Copy out every line holding the string "ecological" from the records below.

[Collected data]

+++

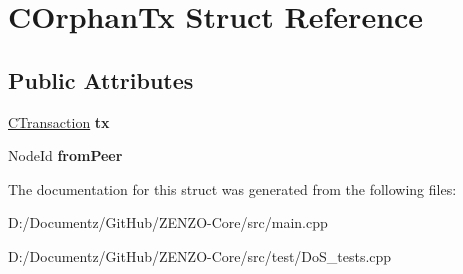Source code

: \hypertarget{struct_c_orphan_tx}{}\section{C\+Orphan\+Tx Struct Reference}
\label{struct_c_orphan_tx}
\subsection*{Public Attributes}
\begin{DoxyCompactItemize}
\item 
\mbox{\label{struct_c_orphan_tx_aa797568f3a1168e96d3c51601eda5fdc}} 
\mbox{\hyperlink{class_c_transaction}{C\+Transaction}} {\bfseries tx}
\item 
\mbox{\label{struct_c_orphan_tx_a06fa313a474fd4e6d0ed20bda7cbe69c}} 
Node\+Id {\bfseries from\+Peer}
\end{DoxyCompactItemize}


The documentation for this struct was generated from the following files\+:\begin{DoxyCompactItemize}
\item 
D\+:/\+Documentz/\+Git\+Hub/\+Z\+E\+N\+Z\+O-\/\+Core/src/main.\+cpp\item 
D\+:/\+Documentz/\+Git\+Hub/\+Z\+E\+N\+Z\+O-\/\+Core/src/test/Do\+S\+\_\+tests.\+cpp\end{DoxyCompactItemize}
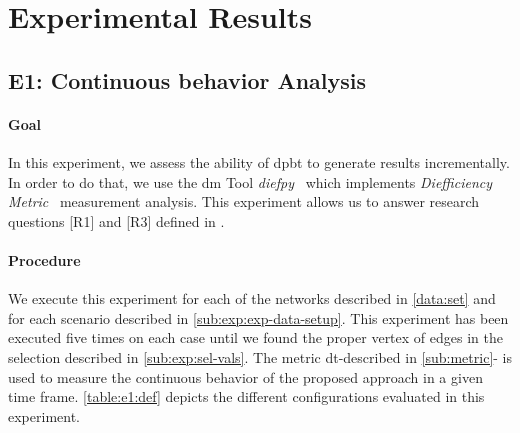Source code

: \section{Experimental Results}\label{sec:exp:observed-results}
\subsection{E1: Continuous behavior Analysis}\label{sub:sec:exp-1} 
\paragraph{Goal} In this experiment, we assess the ability of \acrshort{dpbt} to generate results incrementally.
In order to do that, we use the \acrfull{dm} Tool \emph{diefpy}~\cite{diefpy} which implements \emph{Diefficiency Metric}~\cite{diefpaper} measurement analysis.
This experiment allows us to answer research questions [R1] and [R3] defined in . 

\paragraph{Procedure} We execute this experiment for each of the networks described in \autoref{data:set} and for each scenario described in \autoref{sub:exp:exp-data-setup}.
This experiment has been executed five times on each case until we found the proper vertex of edges in the selection described in \autoref{sub:exp:sel-vals}.
The metric  \acrfull{dt}-described in \autoref{sub:metric}- is used to measure the continuous behavior of the proposed approach in a given time frame.
\autoref{table:e1:def} depicts the different configurations evaluated in this experiment.

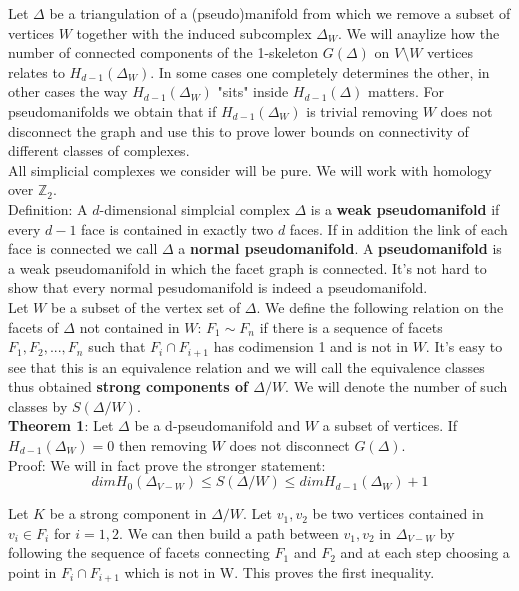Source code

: \documentclass[a4paper]{article}
\begin{document}
\large {
Let $\Delta$ be a triangulation of a (pseudo)manifold from which we remove a subset of vertices $W$ together with the induced subcomplex $\Delta_W$. We will anaylize how the number of connected components of the 1-skeleton $G(\Delta)$ on $V\setminus W$ vertices relates to $H_{d-1}(\Delta_W)$. In some cases one completely determines the other, in other cases the way $H_{d-1}(\Delta_W)$ "sits" inside $H_{d-1}(\Delta)$ matters. For pseudomanifolds we obtain that if $H_{d-1}(\Delta_W)$ is trivial removing $W$ does not disconnect the graph and use this to prove lower bounds on connectivity of different classes of complexes. \\

All simplicial complexes we consider will be pure. We will work with homology over $\mathbb{Z}_2 $. \\

Definition: A $d$-dimensional simplcial complex $\Delta$ is a \textbf{weak pseudomanifold} if every $d-1$ face is contained in exactly two $d$ faces. If in addition the link of each face is connected we call $\Delta$ a \textbf{normal pseudomanifold}. A \textbf{pseudomanifold} is a weak pseudomanifold in which the facet graph is connected. It's not hard to show that every normal pesudomanifold is indeed a pseudomanifold.\\

Let $W$ be a subset of the vertex set of $\Delta$. We define the following relation on the facets of $\Delta$ not contained in $W$: $F_1 \sim  F_n$ if there is a sequence of facets $F_1, F_2,...,F_n$ such that $F_i \cap F_{i+1}$ has codimension 1 and is not in $W$. It's easy to see that this is an equivalence relation and we will call the equivalence classes thus obtained \textbf{strong components of $\Delta/W$}. We will denote the number of such classes by \textbf{$S(\Delta/W)$}. \\



\textbf{Theorem 1}: Let $\Delta$ be a d-pseudomanifold and $W$ a subset of vertices. If $H_{d-1}(\Delta_W)=0$ then removing $W$ does not disconnect $G(\Delta)$. \\


Proof: We will in fact prove the stronger statement: $$dim H_0(\Delta_{V-W})\leq S(\Delta/W) \leq dim H_{d-1}(\Delta_W)+1$$

Let $K$ be a strong component in $\Delta/W$. Let $v_1,v_2$ be two vertices contained in  $v_i\in F_i$ for $i=1,2$. We can then build a path between $v_1,v_2$  in $\Delta_{V-W}$ by following the sequence of facets connecting $F_1$ and $F_2$ and at each step choosing a point in $F_i \cap F_{i+1}$ which is not in W. This proves the first inequality. \\


}
\end{document}
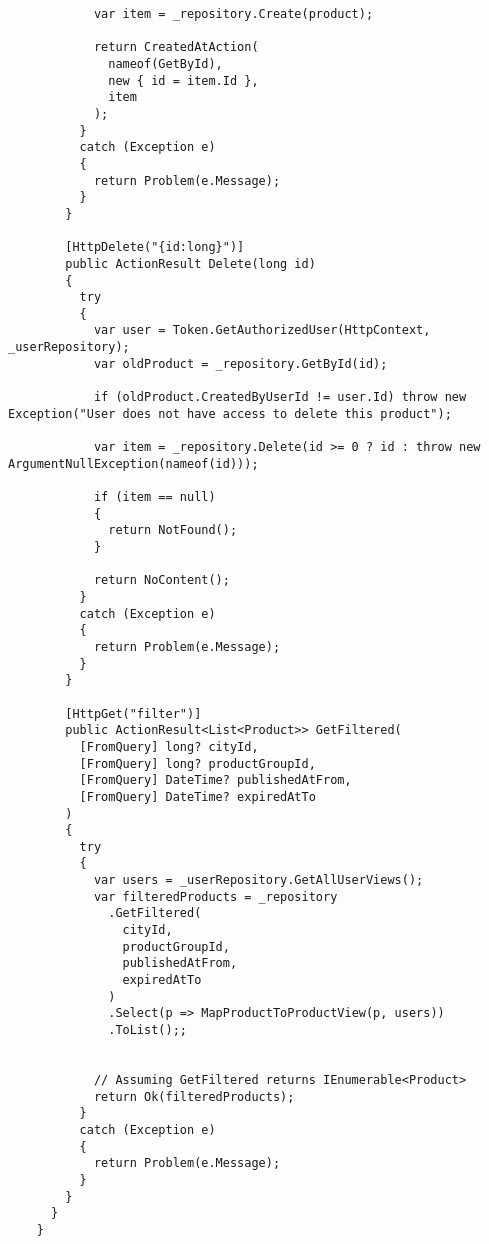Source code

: \begin{lstlisting}
            var item = _repository.Create(product);
    
            return CreatedAtAction(
              nameof(GetById),
              new { id = item.Id },
              item
            );
          }
          catch (Exception e)
          {
            return Problem(e.Message);
          }
        }
    
        [HttpDelete("{id:long}")]
        public ActionResult Delete(long id)
        {
          try
          {
            var user = Token.GetAuthorizedUser(HttpContext, _userRepository);
            var oldProduct = _repository.GetById(id);
    
            if (oldProduct.CreatedByUserId != user.Id) throw new Exception("User does not have access to delete this product");
    
            var item = _repository.Delete(id >= 0 ? id : throw new ArgumentNullException(nameof(id)));
    
            if (item == null)
            {
              return NotFound();
            }
    
            return NoContent();
          }
          catch (Exception e)
          {
            return Problem(e.Message);
          }
        }
    
        [HttpGet("filter")]
        public ActionResult<List<Product>> GetFiltered(
          [FromQuery] long? cityId, 
          [FromQuery] long? productGroupId, 
          [FromQuery] DateTime? publishedAtFrom, 
          [FromQuery] DateTime? expiredAtTo
        )
        {
          try
          {
            var users = _userRepository.GetAllUserViews();
            var filteredProducts = _repository
              .GetFiltered(
                cityId, 
                productGroupId, 
                publishedAtFrom, 
                expiredAtTo
              )
              .Select(p => MapProductToProductView(p, users))
              .ToList();;
            
    
            // Assuming GetFiltered returns IEnumerable<Product>
            return Ok(filteredProducts);
          }
          catch (Exception e)
          {
            return Problem(e.Message);
          }
        }
      }
    }
\end{lstlisting}

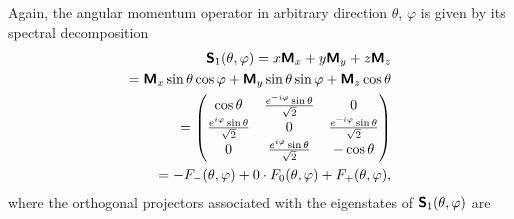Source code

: \documentclass[%
  twocolumn,
 showpacs,
 showkeys,
 preprintnumbers,
 amsmath,amssymb,
 aps,
  pra,
  longbibliography,
 floatfix,
 ]{revtex4-1}
\begin{document}
Again, the angular momentum operator in arbitrary direction $\theta$, $\varphi$ is given by its spectral decomposition
\begin{equation}
\begin{split}
\textsf{\textbf{S}}_1 (\theta ,\varphi) =
x\textsf{\textbf{M}}_x
+
y\textsf{\textbf{M}}_y
+
z\textsf{\textbf{M}}_z  \\
=
 \textsf{\textbf{M}}_x  \sin \theta \cos \varphi
+
\textsf{\textbf{M}}_y   \sin \theta \sin \varphi
+
\textsf{\textbf{M}}_z   \cos \theta
\\
=   \begin{pmatrix}
\cos \theta & {e^{-i\varphi}\sin \theta \over \sqrt{2}}& 0      \\
{e^{i\varphi}\sin \theta \over \sqrt{2}}& 0
& {e^{-i\varphi}\sin \theta \over \sqrt{2}}      \\
0& {e^{i\varphi}\sin \theta \over \sqrt{2}}& -\cos \theta
\end{pmatrix}     \\
= -F_{-}(\theta ,\varphi)+0\cdot F_0(\theta ,\varphi) +F_{+}(\theta ,\varphi),
\end{split}
\label{e-2009-gtq-s3}
\end{equation}
where the orthogonal projectors associated with the eigenstates of $\textsf{\textbf{S}}_1 (\theta ,\varphi)$ are
\end{document}
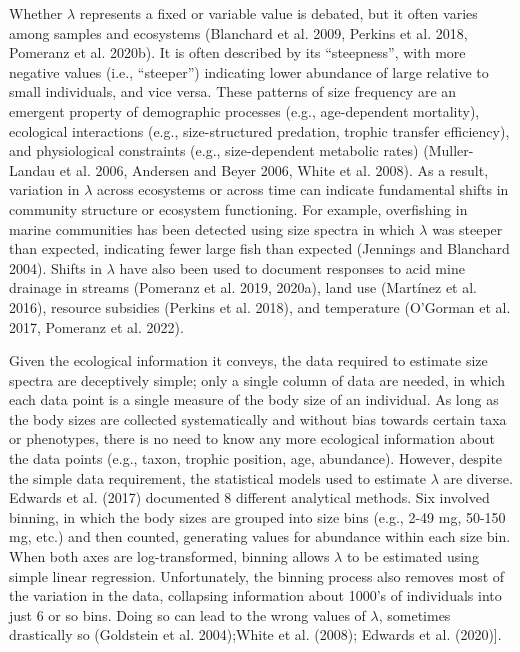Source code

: \documentclass[
  12pt,
]{article}
\numberwithin{equation}
\begin{document}
Whether \(\lambda\) represents a fixed or variable value is debated, but
it often varies among samples and ecosystems (Blanchard et al. 2009,
Perkins et al. 2018, Pomeranz et al. 2020b). It is often described by
its ``steepness'', with more negative values (i.e., ``steeper'')
indicating lower abundance of large relative to small individuals, and
vice versa. These patterns of size frequency are an emergent property of
demographic processes (e.g., age-dependent mortality), ecological
interactions (e.g., size-structured predation, trophic transfer
efficiency), and physiological constraints (e.g., size-dependent
metabolic rates) (Muller-Landau et al. 2006, Andersen and Beyer 2006,
White et al. 2008). As a result, variation in \(\lambda\) across
ecosystems or across time can indicate fundamental shifts in community
structure or ecosystem functioning. For example, overfishing in marine
communities has been detected using size spectra in which \(\lambda\)
was steeper than expected, indicating fewer large fish than expected
(Jennings and Blanchard 2004). Shifts in \(\lambda\) have also been used
to document responses to acid mine drainage in streams (Pomeranz et al.
2019, 2020a), land use (Martínez et al. 2016), resource subsidies
(Perkins et al. 2018), and temperature (O'Gorman et al. 2017, Pomeranz
et al. 2022).

Given the ecological information it conveys, the data required to
estimate size spectra are deceptively simple; only a single column of
data are needed, in which each data point is a single measure of the
body size of an individual. As long as the body sizes are collected
systematically and without bias towards certain taxa or phenotypes,
there is no need to know any more ecological information about the data
points (e.g., taxon, trophic position, age, abundance). However, despite
the simple data requirement, the statistical models used to estimate
\(\lambda\) are diverse. Edwards et al. (2017) documented 8 different
analytical methods. Six involved binning, in which the body sizes are
grouped into size bins (e.g., 2-49 mg, 50-150 mg, etc.) and then
counted, generating values for abundance within each size bin. When both
axes are log-transformed, binning allows \(\lambda\) to be estimated
using simple linear regression. Unfortunately, the binning process also
removes most of the variation in the data, collapsing information about
1000's of individuals into just 6 or so bins. Doing so can lead to the
wrong values of \(\lambda\), sometimes drastically so (Goldstein et al.
2004);White et al. (2008); Edwards et al. (2020){]}.
\end{document}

+++

FINISHED TASK:
demographic processes (e.g., age-dependent mortality), ecological
Given the ecological information it conveys, the data required to
there is no need to know any more ecological information about the data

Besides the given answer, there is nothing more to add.